Collaboration as a Data Scientist on a Cross-functional Production Team

Human Rights First (HRF) is a nonpartisan, international human rights advocacy organization based in New York, Washington, and Los Angeles. It has worked for almost 40 years with activists and attorneys to support and protect these rights through American leadership pathways. HRF has a ten-part plan entitled Walking the Talk: 2021 Blueprints for a Human Rights-Centered U.S, Foreign Policy, which provides blueprints for policymakers to uphold HRF’s recommendations.

HRF Nonpartisan Campaigns

In advocacy of asylum seekers, HRF believes that holding the US government and its judiciary, in particular, accountable to both justice and reform when they “fail to respect human rights and the rule of law” is crucial. HRF shows its detailed plan for advocacy of asylum policy support and change in Chapter 3. Upholding Refugee Protection and Asylum at Home, the third section of the HRF 2021 policy blueprints.

In support of upholding refugee and asylum protections, HRF desires an automated tool that will allow immigration attorneys and representatives to contribute to collecting data on judicial asylum decisions and predict the likelihood a judge will render a particular decision based on past judgments. HRF would also like this tool to be able to showcase underlying patterns in the data. Current tools available to asylum seeker advocates have outdated information regarding non-sitting judges, have conflicting or missing data within the website, or are generally not user friendly.

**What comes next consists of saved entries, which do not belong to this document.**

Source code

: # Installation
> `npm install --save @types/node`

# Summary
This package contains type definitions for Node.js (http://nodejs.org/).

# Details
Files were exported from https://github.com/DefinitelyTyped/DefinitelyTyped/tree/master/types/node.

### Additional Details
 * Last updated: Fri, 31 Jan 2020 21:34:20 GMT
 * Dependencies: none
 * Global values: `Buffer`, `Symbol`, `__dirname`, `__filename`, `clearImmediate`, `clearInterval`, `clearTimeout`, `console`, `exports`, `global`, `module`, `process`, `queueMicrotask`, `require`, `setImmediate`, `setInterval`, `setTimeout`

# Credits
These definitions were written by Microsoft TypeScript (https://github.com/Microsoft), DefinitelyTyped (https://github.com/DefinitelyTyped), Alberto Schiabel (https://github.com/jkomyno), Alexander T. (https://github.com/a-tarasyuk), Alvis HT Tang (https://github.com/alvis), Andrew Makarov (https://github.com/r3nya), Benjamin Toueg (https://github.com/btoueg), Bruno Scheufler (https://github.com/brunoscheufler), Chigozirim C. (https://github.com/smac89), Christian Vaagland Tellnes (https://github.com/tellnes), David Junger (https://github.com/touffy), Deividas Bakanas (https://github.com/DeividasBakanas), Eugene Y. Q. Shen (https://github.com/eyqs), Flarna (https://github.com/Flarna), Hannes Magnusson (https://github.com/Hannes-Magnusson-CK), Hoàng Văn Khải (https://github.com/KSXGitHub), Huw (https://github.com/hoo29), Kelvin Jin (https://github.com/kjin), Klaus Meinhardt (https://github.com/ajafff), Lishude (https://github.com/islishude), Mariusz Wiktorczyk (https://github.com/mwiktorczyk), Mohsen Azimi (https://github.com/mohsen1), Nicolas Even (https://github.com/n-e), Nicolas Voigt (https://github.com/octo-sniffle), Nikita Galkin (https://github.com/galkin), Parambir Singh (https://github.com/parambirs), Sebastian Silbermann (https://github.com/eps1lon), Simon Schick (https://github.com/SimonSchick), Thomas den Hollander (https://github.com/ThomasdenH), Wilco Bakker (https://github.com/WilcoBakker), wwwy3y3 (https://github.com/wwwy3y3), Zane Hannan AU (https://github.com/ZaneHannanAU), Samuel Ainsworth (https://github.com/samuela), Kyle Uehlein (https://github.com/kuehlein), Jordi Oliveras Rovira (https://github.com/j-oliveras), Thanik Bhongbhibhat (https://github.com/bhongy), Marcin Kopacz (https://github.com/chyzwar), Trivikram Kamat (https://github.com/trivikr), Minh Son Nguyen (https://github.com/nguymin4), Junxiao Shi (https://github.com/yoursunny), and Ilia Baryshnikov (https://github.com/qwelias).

During discussions with stakeholders and through diving into the project itself, I have initial concerns. While HRF is nonpartisan and advocacy-based, the open-source nature of the code makes this project vulnerable to being used by partisan organizations to advocate for the removal of opposite party-appointed judges. Use by third parties is not something that can be controlled or even qualified. However, it must be named as a possibility.It is also apparent that while some technical users of the tool have the skills to interpret or analyze patterns within data, others may not. Someone should provide analysis along with the prediction and visualizations. As a Data Science team, it is questionable if we have the depth of domain knowledge to provide it or the time to acquire it during the project. Of consideration is how to incorporate something stakeholders do not ask for and may not want.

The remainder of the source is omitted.